I crawl on my knees, across rough barn boards to the ladder, avoiding the long, open side of the loft and the giant, rough ropes, snaking lazily between the wide wood posts. I have to pee but I hate running outside because it’s cold and the outhouse is creepy and dark. I do it anyway. Up the short step, past hot stove, through front door, bare feet chilled across rough porch boards, and down three open steps. I wonder what could grab me from under the porch. I smell the woodsmoke strongly, cold sneaks onto my nose as I run up the short hill, up three steps and into the outhouse. It’s dark and smells musty. A bag of chalky lime slouches beside me; afterwards, a handful of lime covers the ghost of poo and pee. I don’t like sitting over that dark hole.
I run into the house and begin to walk towards the clothes room, a dark, crowded space beneath Mommy and Daddy’s loft but stop. I decide to hang out near the wood stove, its smoke-belching pipes and glossy, brown boxy body squatting just inside the front door. I love the smell of smoke and standing here near the stove, it’s big form comforting and dangerous.
My parents loft is separate from ours with a wall in between. We have a ladder that we climb up to get to our loft from the living room. They have a ladder too but it’s wide and it’s leaned so that you can climb up it like steep stairs.
Before we moved into this house we lived in the trailer that Nana and Grandpa live in now at the top of the hill. It has two bedrooms and a narrow, dark hallway that has a washer and dryer in it and a bathroom in between. I remember taking a shower in there when I was little. After my bath, Mommy and Daddy were going to take a shower. I was standing there drying off and they were standing beside me. It was a tiny space and right in front of my eyes were Mommy’s dark curly private place and Daddy’s funny looking private place. I felt squeezed in there and stuck in the middle.
I finish warming up near the stove and know that I have to go get my clothes. I walk into the clothes room, dark and crowded with dressers and hanging clothes. My dresser is the dark one beside the partially covered window. I can read a little bit and I can’t stop my eyes from reading the big sticker on my dresser even though it makes me scared. It reads “Spirit of ‘76.” I open my crowded drawer, jammed closed with so many bulky things, and pick out my underwear and a shirt and a pair of pants. I know that there are the spirits of dead people in the room with me. I feel like they are in the hanging clothes or in the corner between two dressers, or in the little space under my parents ladder stairs.

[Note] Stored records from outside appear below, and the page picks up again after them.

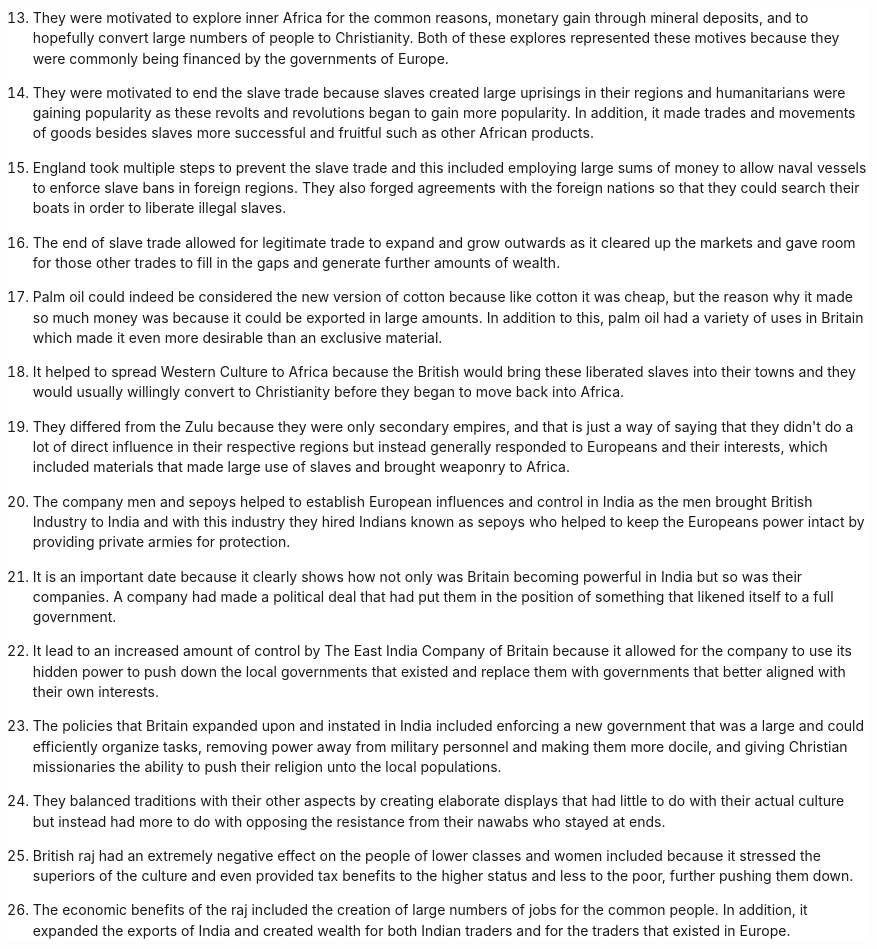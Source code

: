 13. They were motivated to explore inner Africa for the common reasons, monetary gain through mineral deposits, and to hopefully convert large numbers of people to Christianity. Both of these explores represented these motives because they were commonly being financed by the governments of Europe.

14. They were motivated to end the slave trade because slaves created large uprisings in their regions and humanitarians were gaining popularity as these revolts and revolutions began to gain more popularity. In addition, it made trades and movements of goods besides slaves more successful and fruitful such as other African products.

15. England took multiple steps to prevent the slave trade and this included employing large sums of money to allow naval vessels to enforce slave bans in foreign regions. They also forged agreements with the foreign nations so that they could search their boats in order to liberate illegal slaves.

16. The end of slave trade allowed for legitimate trade to expand and grow outwards as it cleared up the markets and gave room for those other trades to fill in the gaps and generate further amounts of wealth.

17. Palm oil could indeed be considered the new version of cotton because like cotton it was cheap, but the reason why it made so much money was because it could be exported in large amounts. In addition to this, palm oil had a variety of uses in Britain which made it even more desirable than an exclusive material.

18. It helped to spread Western Culture to Africa because the British would bring these liberated slaves into their towns and they would usually willingly convert to Christianity before they began to move back into Africa.

19. They differed from the Zulu because they were only secondary empires, and that is just a way of saying that they didn't do a lot of direct influence in their respective regions but instead generally responded to Europeans and their interests, which included materials that made large use of slaves and brought weaponry to Africa.

20. The company men and sepoys helped to establish European influences and control in India as the men brought British Industry to India and with this industry they hired Indians known as sepoys who helped to keep the Europeans power intact by providing private armies for protection.

21. It is an important date because it clearly shows how not only was Britain becoming powerful in India but so was their companies. A company had made a political deal that had put them in the position of something that likened itself to a full government.

22. It lead to an increased amount of control by The East India Company of Britain because it allowed for the company to use its hidden power to push down the local governments that existed and replace them with governments that better aligned with their own interests.

23. The policies that Britain expanded upon and instated in India included enforcing a new government that was a large and could efficiently organize tasks, removing power away from military personnel and making them more docile, and giving Christian missionaries the ability to push their religion unto the local populations.

24. They balanced traditions with their other aspects by creating elaborate displays that had little to do with their actual culture but instead had more to do with opposing the resistance from their nawabs who stayed at ends.

25. British raj had an extremely negative effect on the people of lower classes and women included because it stressed the superiors of the culture and even provided tax benefits to the higher status and less to the poor, further pushing them down.

26. The economic benefits of the raj included the creation of large numbers of jobs for the common people. In addition, it expanded the exports of India and created wealth for both Indian traders and for the traders that existed in Europe.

The cabin I grew up during grades 1-3 (ages 8-10), was one my parent built. The kids sleeping space was a narrow, open-sided loft overlooking the small kitchen, dining room, living room area. At the end of our loft, on the other side of the wall, my parents had an enclosed loft. Under my parents loft bedroom was our family closet with 3-4 dressers and a small hanging clothes area. In that dim space, lit by a single window, I always felt a little frission of something dangerous or unknown. I’d rush in and grab what I needed and run back out.

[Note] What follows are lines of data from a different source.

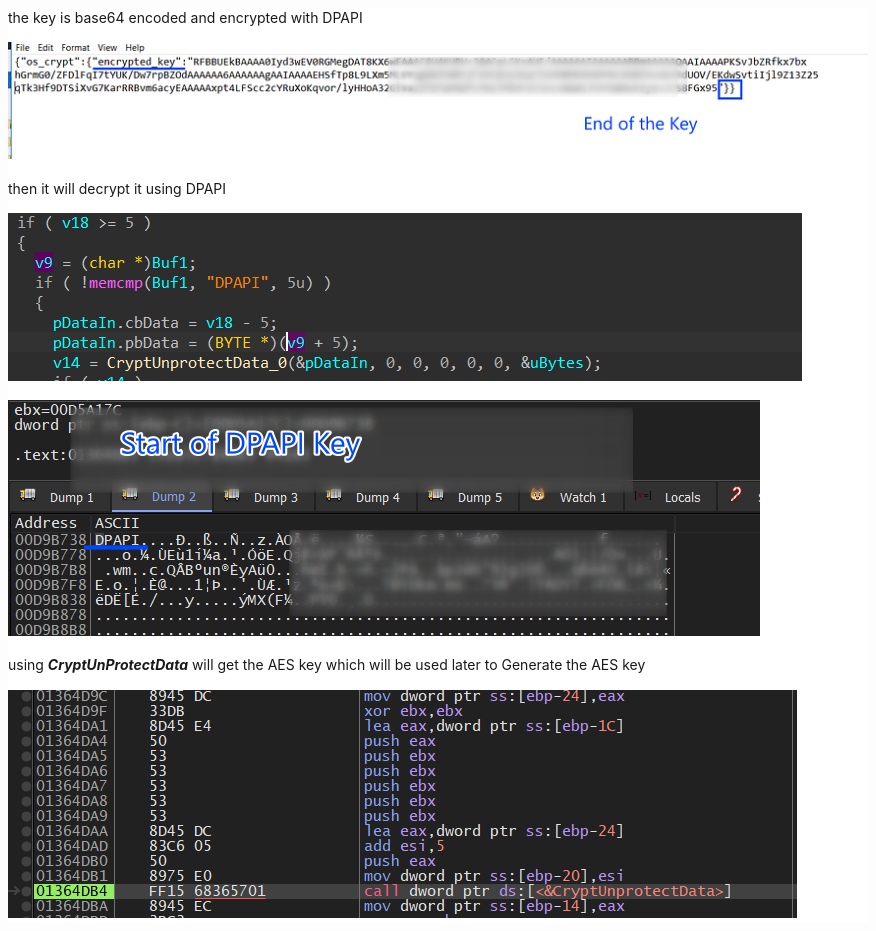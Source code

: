 the key is base64 encoded and encrypted with DPAPI

![stealc](/assets/images/14/1-uv038YQKI0VJOES9A6OokA.png)

then it will decrypt it using DPAPI

![stealc](/assets/images/14/1-K6haUNFAc0SrA0qB5c20Qg.png)

![stealc](/assets/images/14/1-CofjnMVIPwRYfYtFoGaqEQ.png)

using  **_CryptUnProtectData_** will get the AES key which will be used later to Generate the AES key

![stealc](/assets/images/14/1-MmTyv8ED4W9x2T9i1-h7yg.png)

In my dad’s very 60s style of child-rearing, he assumed we all would grow up well regardless of what kind of guidance or lack of guidance they provided and, in that wisdom, had taken us to a drive-in theatre where the first show, a kid-friendly something that I forgot, was followed by the night show of a horror film called “Ruby”. It was about a terrifying, bloody, vindictive spirit who killed those who had done her wrong.

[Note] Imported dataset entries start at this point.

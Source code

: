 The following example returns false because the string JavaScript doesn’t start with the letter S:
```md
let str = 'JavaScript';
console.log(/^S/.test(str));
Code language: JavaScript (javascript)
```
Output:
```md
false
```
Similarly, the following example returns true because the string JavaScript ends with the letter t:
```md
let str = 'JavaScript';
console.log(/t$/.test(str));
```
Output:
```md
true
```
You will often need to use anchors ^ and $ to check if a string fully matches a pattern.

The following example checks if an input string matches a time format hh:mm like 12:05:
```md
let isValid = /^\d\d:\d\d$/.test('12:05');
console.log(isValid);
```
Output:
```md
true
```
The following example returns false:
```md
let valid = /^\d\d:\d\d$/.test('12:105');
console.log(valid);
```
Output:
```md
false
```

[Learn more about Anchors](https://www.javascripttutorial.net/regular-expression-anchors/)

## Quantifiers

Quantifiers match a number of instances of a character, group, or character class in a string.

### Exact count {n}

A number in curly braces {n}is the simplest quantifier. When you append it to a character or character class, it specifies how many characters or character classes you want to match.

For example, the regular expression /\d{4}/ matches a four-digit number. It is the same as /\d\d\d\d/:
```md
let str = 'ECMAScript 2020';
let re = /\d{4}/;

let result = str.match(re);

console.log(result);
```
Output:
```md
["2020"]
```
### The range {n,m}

One of the stickers on my dresser, the only one I remember, said “Spirit of ‘76” and I imagined a specte
r hanging there and watching me. I could feel their invisible eyes and knew they hovered there to spy and creep. Under the stairs and loft, that frightening unknown person dwelled in the corners and watched me grab underwear, pants and shirt and run like heck for the living room.
Thanks for a thorough physical and emotional description of setting...very alive with the kind of memory wrinkles we keep tucked, literally, in the body.